**What is required:**
Beneath this line are the data; copy exactly the part of them that opens with the line containing "couple little details." and closes with the line containing "So. Looking at", and only that part.

**Information given:**
┌──
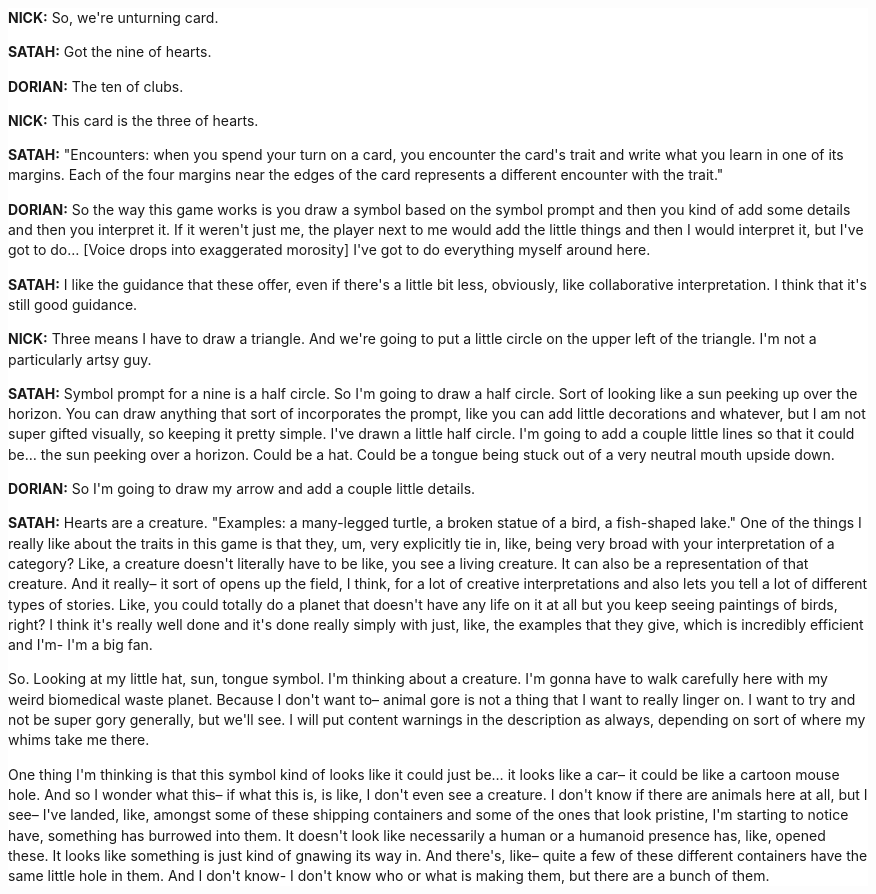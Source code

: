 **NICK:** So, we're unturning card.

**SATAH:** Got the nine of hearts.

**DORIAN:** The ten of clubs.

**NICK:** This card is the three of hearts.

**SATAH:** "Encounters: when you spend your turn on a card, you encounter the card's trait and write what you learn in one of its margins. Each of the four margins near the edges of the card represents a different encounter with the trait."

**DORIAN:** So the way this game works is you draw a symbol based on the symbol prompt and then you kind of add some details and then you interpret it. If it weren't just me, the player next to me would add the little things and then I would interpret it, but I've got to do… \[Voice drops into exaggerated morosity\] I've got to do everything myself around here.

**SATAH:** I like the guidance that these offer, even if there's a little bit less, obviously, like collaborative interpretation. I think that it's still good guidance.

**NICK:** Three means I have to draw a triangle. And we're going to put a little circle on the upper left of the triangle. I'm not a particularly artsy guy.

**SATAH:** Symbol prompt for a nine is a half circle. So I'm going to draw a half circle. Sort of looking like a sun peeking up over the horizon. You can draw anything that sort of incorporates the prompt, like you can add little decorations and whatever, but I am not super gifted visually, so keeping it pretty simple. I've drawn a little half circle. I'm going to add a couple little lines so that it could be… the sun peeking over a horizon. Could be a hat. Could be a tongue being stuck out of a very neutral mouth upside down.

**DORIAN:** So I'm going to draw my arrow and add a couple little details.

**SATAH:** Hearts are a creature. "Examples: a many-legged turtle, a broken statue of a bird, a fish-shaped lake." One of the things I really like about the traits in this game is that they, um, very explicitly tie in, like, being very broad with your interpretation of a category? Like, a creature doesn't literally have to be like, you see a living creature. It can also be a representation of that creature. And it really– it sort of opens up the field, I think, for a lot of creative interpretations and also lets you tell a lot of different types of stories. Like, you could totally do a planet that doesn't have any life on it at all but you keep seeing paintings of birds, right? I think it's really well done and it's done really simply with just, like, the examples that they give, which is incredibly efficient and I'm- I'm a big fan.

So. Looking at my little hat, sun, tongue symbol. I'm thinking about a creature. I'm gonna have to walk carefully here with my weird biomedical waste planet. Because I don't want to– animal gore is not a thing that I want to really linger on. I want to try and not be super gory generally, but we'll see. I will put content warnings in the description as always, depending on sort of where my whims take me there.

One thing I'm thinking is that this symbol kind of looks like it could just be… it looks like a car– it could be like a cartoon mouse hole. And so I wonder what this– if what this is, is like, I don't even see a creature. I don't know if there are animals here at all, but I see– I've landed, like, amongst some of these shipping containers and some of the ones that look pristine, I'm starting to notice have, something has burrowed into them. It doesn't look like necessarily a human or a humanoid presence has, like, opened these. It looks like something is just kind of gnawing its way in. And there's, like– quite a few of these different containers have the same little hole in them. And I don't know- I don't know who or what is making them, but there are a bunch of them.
└──
┌──
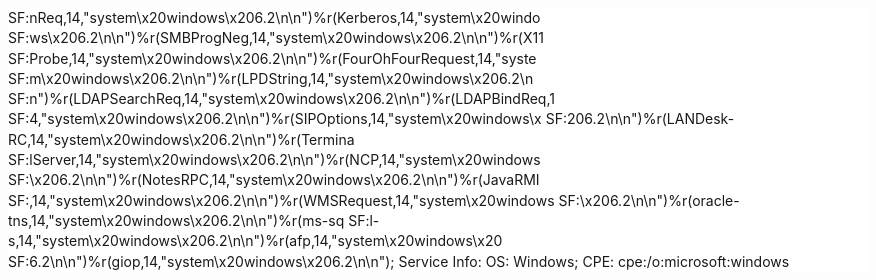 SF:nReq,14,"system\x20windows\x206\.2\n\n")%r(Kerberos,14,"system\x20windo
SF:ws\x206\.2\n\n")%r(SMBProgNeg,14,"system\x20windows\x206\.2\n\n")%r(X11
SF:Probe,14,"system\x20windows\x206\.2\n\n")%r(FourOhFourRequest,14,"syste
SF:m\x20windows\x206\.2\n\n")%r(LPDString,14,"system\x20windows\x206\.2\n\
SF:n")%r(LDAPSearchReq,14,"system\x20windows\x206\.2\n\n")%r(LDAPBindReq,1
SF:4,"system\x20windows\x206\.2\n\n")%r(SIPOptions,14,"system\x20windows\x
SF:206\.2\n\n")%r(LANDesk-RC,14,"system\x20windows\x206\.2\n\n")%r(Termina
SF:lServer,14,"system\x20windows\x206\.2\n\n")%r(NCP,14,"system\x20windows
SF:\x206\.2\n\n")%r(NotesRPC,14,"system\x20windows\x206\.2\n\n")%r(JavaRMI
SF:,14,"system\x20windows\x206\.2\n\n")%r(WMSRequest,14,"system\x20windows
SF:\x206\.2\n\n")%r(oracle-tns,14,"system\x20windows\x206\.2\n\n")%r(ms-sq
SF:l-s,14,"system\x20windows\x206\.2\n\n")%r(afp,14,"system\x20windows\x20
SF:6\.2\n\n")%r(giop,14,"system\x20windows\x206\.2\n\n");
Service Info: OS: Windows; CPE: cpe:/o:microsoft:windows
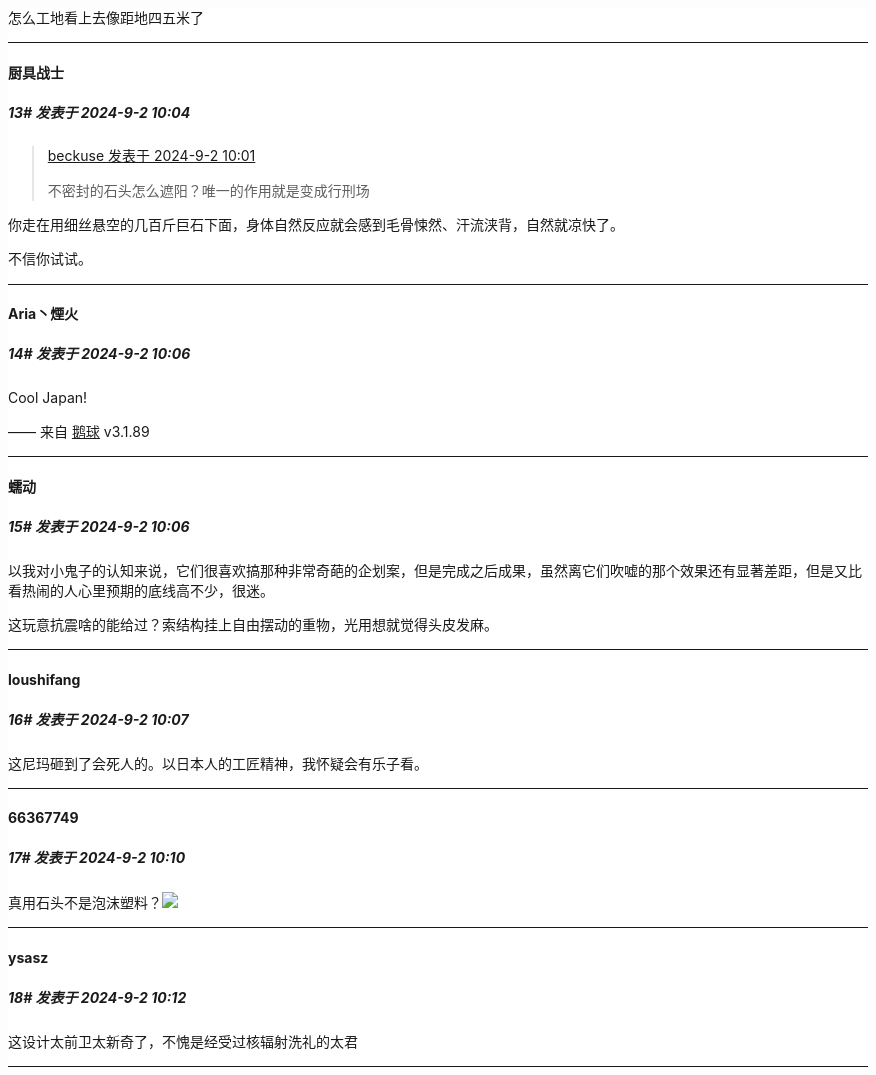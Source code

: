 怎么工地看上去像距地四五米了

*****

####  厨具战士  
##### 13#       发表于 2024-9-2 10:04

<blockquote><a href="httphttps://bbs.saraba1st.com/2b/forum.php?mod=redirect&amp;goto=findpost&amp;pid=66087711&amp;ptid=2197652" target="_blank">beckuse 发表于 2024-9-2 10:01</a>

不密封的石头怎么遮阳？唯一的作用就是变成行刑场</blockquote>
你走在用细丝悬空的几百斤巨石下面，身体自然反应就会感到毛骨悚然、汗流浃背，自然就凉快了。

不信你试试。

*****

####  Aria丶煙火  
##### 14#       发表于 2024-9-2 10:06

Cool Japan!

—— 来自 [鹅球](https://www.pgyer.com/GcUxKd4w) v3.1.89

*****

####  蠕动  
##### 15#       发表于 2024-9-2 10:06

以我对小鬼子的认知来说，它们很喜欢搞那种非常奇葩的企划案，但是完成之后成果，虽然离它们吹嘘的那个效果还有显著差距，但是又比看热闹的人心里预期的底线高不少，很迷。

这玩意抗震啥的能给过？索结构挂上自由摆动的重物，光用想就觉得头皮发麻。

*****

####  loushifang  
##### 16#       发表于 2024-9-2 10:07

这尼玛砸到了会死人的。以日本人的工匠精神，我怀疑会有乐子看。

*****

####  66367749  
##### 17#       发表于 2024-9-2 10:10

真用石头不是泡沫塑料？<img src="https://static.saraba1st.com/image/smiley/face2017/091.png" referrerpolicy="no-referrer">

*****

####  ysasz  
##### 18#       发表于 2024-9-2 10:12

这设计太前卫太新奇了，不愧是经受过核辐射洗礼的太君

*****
└──
**Completed exercise:**
**DORIAN:** So I'm going to draw my arrow and add a couple little details.

**SATAH:** Hearts are a creature. "Examples: a many-legged turtle, a broken statue of a bird, a fish-shaped lake." One of the things I really like about the traits in this game is that they, um, very explicitly tie in, like, being very broad with your interpretation of a category? Like, a creature doesn't literally have to be like, you see a living creature. It can also be a representation of that creature. And it really– it sort of opens up the field, I think, for a lot of creative interpretations and also lets you tell a lot of different types of stories. Like, you could totally do a planet that doesn't have any life on it at all but you keep seeing paintings of birds, right? I think it's really well done and it's done really simply with just, like, the examples that they give, which is incredibly efficient and I'm- I'm a big fan.

So. Looking at my little hat, sun, tongue symbol. I'm thinking about a creature. I'm gonna have to walk carefully here with my weird biomedical waste planet. Because I don't want to– animal gore is not a thing that I want to really linger on. I want to try and not be super gory generally, but we'll see. I will put content warnings in the description as always, depending on sort of where my whims take me there.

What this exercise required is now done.